第16章「一ヶ月」
C.「王様の一日」
main character:セシル=ハーヴィ
location:バロン
王の朝は早い。
「朝ですぞー!」
まだ陽も出ていないうちから、セシルはベイガンに叩き起こされる。
「う、うう・・・あともうちょっとだけ・・・」
などという文字通りの寝言を、ベイガンは聞く耳持たず。
「それではレイアナーゼ殿、よろしくお願い致します」
「心得ました。―――秘技・寝床返しッ!」
「のわっ!?」どんな原理かは不明だが、セシルの身体が毛布ごと天井近くまで跳ね上げられる。
どしん、と割と大きな音を立ててベッドの上に落下。体中に衝撃を感じてセシルは目を覚ます。「い・・・いたたた・・・」
「ではお着替えの時間です」痛みを堪えるセシルを、レイアナーゼが手をわきわきとさせながら見下ろす。
ベッドに横になった状態で、バロンの王は引きつった顔でそれを見上げる。「い、いや、起きる! 起きるから! だから着替えも自分で・・・!」
「残念ながら貴方様に決定権は御座いません」
「王様なのにっ!?」
「さあ、皆様。準備は宜しいですね?」はい、ととっても良い笑顔で頷くメイド達。
セシルは慌てて逃げようとするが、先程ベッドに叩き付けられたせいか、それとも焦りのためなのか、腰が抜けて上手く動けない。

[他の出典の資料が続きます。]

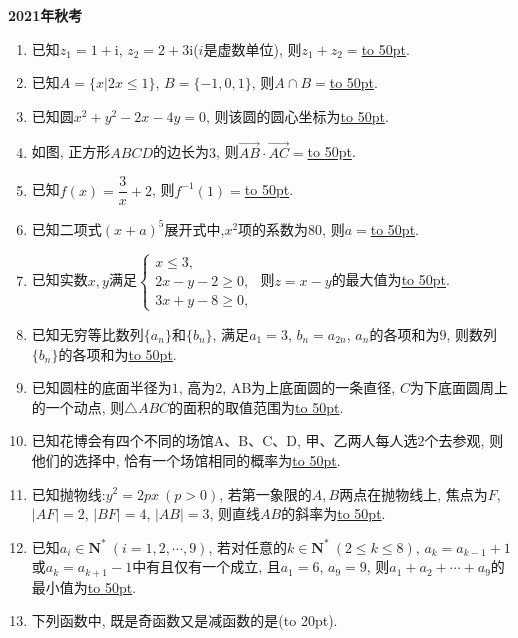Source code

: \documentclass[10pt,a4paper]{article}
\newcommand{\blank}[1]{\underline{\hbox to #1pt{}}}
\newcommand{\bracket}[1]{(\hbox to #1pt{})}
\begin{document}
{\bf 2021年秋考}

\begin{enumerate}[1.]
\item 已知$z_1=1+\mathrm{i}$, $z_2=2+3\mathrm{i}$($i$是虚数单位), 则$z_1+z_2=$\blank{50}.
\item 已知$A=\{x|2x\le 1\}$, $B=\{-1,0,1\}$, 则$A\cap B=$\blank{50}.
\item 已知圆$x^2+y^2-2x-4y=0$, 则该圆的圆心坐标为\blank{50}.
\item 如图, 正方形$ABCD$的边长为$3$, 则$\overrightarrow{AB}\cdot \overrightarrow{AC}=$\blank{50}.
\begin{center}
\end{center}
\item 已知$f(x)=\dfrac3x+2$, 则$f^{-1}(1)=$\blank{50}.
\item 已知二项式$(x+a)^5$展开式中,$x^2$项的系数为$80$, 则$a=$\blank{50}.
\item 已知实数$x,y$满足$\begin{cases} x\le 3,  \\ 2x-y-2 \ge 0,  \\ 3x+y-8 \ge 0,  \end{cases}$ 则$z=x-y$的最大值为\blank{50}.
\item 已知无穷等比数列$\{a_n\}$和$\{b_n\}$, 满足$a_1=3$, $b_n=a_{2n}$, $a_n$的各项和为$9$, 则数列$\{b_n\}$的各项和为\blank{50}.
\item 已知圆柱的底面半径为$1$, 高为$2$, AB为上底面圆的一条直径, $C$为下底面圆周上的一个动点, 则$\triangle ABC$的面积的取值范围为\blank{50}.
\item 已知花博会有四个不同的场馆A、B、C、D, 甲、乙两人每人选$2$个去参观, 则他们的选择中, 恰有一个场馆相同的概率为\blank{50}.
\item 已知抛物线:$y^2=2px \ (p>0)$, 若第一象限的$A,B$两点在抛物线上, 焦点为$F$, $|AF|=2$, $|BF|=4$, $|AB|=3$, 则直线$AB$的斜率为\blank{50}.
\item 已知$a_i\in \mathbf{N}^* \ (i=1,2,\cdots,9)$, 若对任意的$k\in \mathbf{N}^* \ (2\le k\le 8)$, $a_k=a_{k-1}+1$或$a_k=a_{k+1}-1$中有且仅有一个成立, 且$a_1=6$, $a_9=9$, 则$a_1+a_2+\cdots+a_9$的最小值为\blank{50}.
\item 下列函数中, 既是奇函数又是减函数的是\bracket{20}.

\end{enumerate}
\end{document}
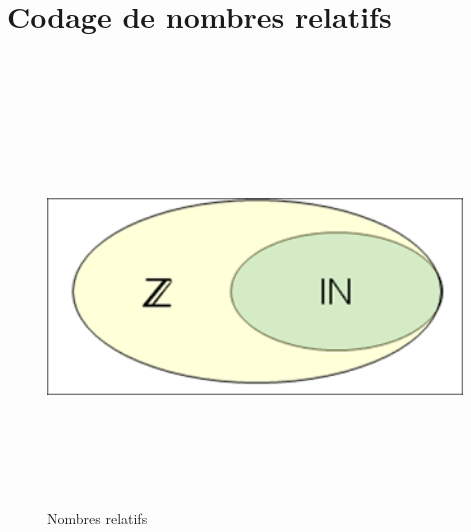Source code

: \documentclass{article}
\begin{document}

\newpage
\section{Codage de nombres relatifs}
\begin{center}
~\newline
\begin{figure}[h]
\begin{center}
	\includegraphics[width=11cm,height=11cm]{illustration2.png}
	\caption[Illustration 2]{Nombres relatifs}
	\label{ill2}
\end{center}
\end{figure}
\end{center}
\end{document}
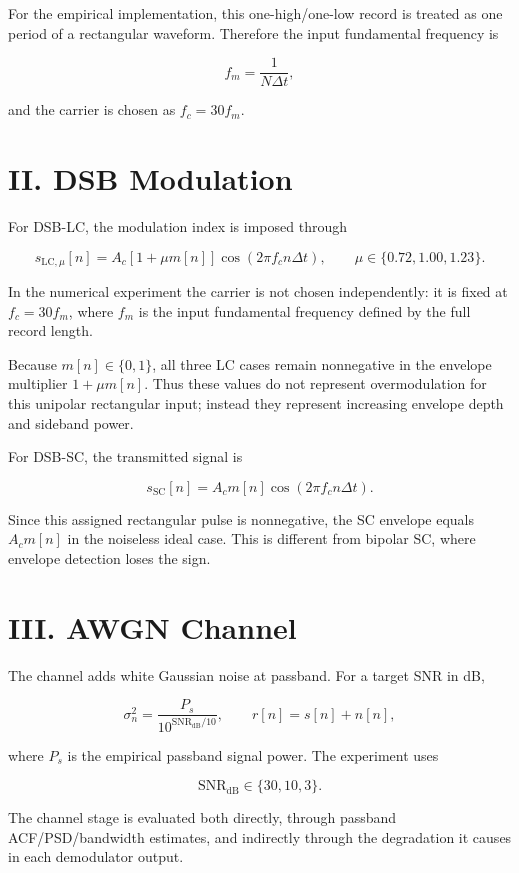 \documentclass[11pt]{article}
\begin{document}
For the empirical implementation, this one-high/one-low record is treated as one period of a rectangular waveform. Therefore the input fundamental frequency is

\[
f_m=\frac{1}{N\Delta t},
\]

and the carrier is chosen as $f_c=30f_m$.

\section{II. DSB Modulation}

For DSB-LC, the modulation index is imposed through

\[
s_{\mathrm{LC},\mu}[n]=A_c\left[1+\mu m[n]\right]\cos(2\pi f_c n\Delta t),
\qquad
\mu\in\{0.72,1.00,1.23\}.
\]

In the numerical experiment the carrier is not chosen independently: it is fixed at $f_c=30f_m$, where $f_m$ is the input fundamental frequency defined by the full record length.

Because $m[n]\in\{0,1\}$, all three LC cases remain nonnegative in the envelope multiplier $1+\mu m[n]$. Thus these values do not represent overmodulation for this unipolar rectangular input; instead they represent increasing envelope depth and sideband power.

For DSB-SC, the transmitted signal is

\[
s_{\mathrm{SC}}[n]=A_c m[n]\cos(2\pi f_c n\Delta t).
\]

Since this assigned rectangular pulse is nonnegative, the SC envelope equals $A_c m[n]$ in the noiseless ideal case. This is different from bipolar SC, where envelope detection loses the sign.

\section{III. AWGN Channel}

The channel adds white Gaussian noise at passband. For a target SNR in dB,

\[
\sigma_n^2=\frac{P_s}{10^{\mathrm{SNR}_{\mathrm{dB}}/10}},
\qquad
r[n]=s[n]+n[n],
\]

where $P_s$ is the empirical passband signal power. The experiment uses

\[
\mathrm{SNR}_{\mathrm{dB}}\in\{30,10,3\}.
\]

The channel stage is evaluated both directly, through passband ACF/PSD/bandwidth estimates, and indirectly through the degradation it causes in each demodulator output.
\end{document}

当然逃げられるはずもなく―――「いやああああああああああああああああああああっ!」
朝の城内に、セシルの絹を裂くような悲鳴が響き渡った―――
******
起床した後は、八大軍団の早朝訓練の巡視である。
城内の幾つかの場所で訓練する兵士達を見回り、時には激励、時には叱咤するのである。
ちなみにバロンが誇る八大軍団のうち、現在再編中の海兵団は陸兵団や飛空艇団に混じって訓練している。白魔道士団、黒魔道士団の二つは戦闘訓練は行っていない(研究のために、何日も徹夜することはあるが)。もう一つ、バロン城に戦力の全てが揃っているわけでもない。

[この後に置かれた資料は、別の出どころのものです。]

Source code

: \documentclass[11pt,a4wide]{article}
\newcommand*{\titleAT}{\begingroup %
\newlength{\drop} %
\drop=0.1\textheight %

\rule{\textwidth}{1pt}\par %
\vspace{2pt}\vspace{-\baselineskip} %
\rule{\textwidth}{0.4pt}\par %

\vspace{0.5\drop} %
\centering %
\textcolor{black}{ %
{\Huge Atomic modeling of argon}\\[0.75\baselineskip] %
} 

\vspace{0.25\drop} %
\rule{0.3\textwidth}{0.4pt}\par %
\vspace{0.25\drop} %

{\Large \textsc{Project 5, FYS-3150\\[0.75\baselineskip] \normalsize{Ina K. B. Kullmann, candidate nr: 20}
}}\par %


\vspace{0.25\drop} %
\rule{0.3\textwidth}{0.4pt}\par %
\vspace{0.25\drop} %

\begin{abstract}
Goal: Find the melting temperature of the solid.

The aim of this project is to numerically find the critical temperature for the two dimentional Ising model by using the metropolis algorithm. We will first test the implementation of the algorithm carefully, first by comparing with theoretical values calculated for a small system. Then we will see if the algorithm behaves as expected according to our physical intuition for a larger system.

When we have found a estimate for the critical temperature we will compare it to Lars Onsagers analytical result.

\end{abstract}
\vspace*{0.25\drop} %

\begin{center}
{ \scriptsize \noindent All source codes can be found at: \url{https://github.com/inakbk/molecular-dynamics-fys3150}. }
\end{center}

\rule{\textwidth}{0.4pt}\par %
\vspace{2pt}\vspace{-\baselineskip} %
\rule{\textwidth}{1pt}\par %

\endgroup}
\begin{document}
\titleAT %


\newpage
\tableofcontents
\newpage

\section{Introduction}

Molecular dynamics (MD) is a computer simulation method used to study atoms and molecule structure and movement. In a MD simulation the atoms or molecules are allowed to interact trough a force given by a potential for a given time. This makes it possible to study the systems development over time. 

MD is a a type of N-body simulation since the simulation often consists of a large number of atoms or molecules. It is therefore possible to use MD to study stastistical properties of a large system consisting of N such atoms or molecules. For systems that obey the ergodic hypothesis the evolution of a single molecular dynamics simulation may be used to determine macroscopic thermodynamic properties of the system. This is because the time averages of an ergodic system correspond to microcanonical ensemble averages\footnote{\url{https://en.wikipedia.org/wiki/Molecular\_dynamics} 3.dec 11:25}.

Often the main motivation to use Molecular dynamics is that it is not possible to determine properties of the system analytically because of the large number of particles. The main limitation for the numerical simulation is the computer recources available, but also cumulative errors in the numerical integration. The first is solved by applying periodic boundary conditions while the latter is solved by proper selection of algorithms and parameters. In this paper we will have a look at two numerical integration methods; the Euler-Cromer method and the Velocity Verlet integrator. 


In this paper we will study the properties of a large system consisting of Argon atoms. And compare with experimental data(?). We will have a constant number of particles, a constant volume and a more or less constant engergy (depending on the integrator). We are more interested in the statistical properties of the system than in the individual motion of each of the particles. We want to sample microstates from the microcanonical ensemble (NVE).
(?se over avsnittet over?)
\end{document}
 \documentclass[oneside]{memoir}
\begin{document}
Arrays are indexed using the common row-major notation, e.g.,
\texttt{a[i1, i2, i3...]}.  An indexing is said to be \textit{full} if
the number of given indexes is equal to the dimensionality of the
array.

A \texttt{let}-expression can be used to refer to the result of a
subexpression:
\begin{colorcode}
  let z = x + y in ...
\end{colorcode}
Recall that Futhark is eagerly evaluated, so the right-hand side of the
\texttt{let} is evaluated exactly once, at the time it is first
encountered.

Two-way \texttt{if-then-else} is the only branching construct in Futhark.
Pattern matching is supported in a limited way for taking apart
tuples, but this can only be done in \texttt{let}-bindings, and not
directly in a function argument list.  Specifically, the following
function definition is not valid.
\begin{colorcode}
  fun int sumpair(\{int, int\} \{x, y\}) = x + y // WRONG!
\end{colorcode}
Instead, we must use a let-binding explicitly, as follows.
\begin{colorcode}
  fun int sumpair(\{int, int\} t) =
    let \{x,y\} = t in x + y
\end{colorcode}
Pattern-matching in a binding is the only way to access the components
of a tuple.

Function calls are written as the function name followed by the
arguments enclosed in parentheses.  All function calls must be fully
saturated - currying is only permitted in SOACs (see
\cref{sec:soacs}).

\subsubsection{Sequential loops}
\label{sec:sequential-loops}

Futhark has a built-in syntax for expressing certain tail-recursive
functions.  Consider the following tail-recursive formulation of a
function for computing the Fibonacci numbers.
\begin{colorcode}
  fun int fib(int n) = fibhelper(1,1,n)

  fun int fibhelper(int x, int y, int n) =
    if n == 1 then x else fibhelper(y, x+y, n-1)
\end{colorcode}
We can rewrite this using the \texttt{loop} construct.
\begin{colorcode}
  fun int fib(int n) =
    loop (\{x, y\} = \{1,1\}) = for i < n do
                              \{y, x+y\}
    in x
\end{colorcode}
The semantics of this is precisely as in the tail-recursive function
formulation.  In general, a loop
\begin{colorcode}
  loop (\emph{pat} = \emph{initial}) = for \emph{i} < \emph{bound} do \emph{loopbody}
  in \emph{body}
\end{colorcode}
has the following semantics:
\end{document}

陸兵団の大半はバロン支配下の村や街に駐留しているし、飛空艇団の精鋭は飛空艇と共にゴルベーザの支配下にあり、今バロンに居るのは練度の低い訓練兵だけだ。近衛兵団も全滅して、現在ベイガンの配下にいるのは、見習いと例のメイド部隊だけである。暗黒騎士団もファブールでセシルに受けたダメージ(主に精神的なもの)から立ち直っていない者も少なくない。唯一、竜騎士団だけが無傷ではあるが、長であるカイン=ハイウィンドの愛竜アベルしか成竜が居ない現状では、飛空艇団との連携がなければ翼のもがれた鳥と同じだ。
結論を言えば、今のバロンは疲弊しきっている。
いや、バロンだけではない。ダムシアン、ファブール、ミシディア・・・・・・フォールスの各国それぞれが疲弊しきっていた。トロイアで遭遇した、魔物の軍勢―――
あれが攻め込んで来れば、一夜と掛からずに国が飲み込まれてしまうだろう程に。(―――それを考えれば、テラが放った大魔法メテオは、フォールスそのものを救ったとも言える、な)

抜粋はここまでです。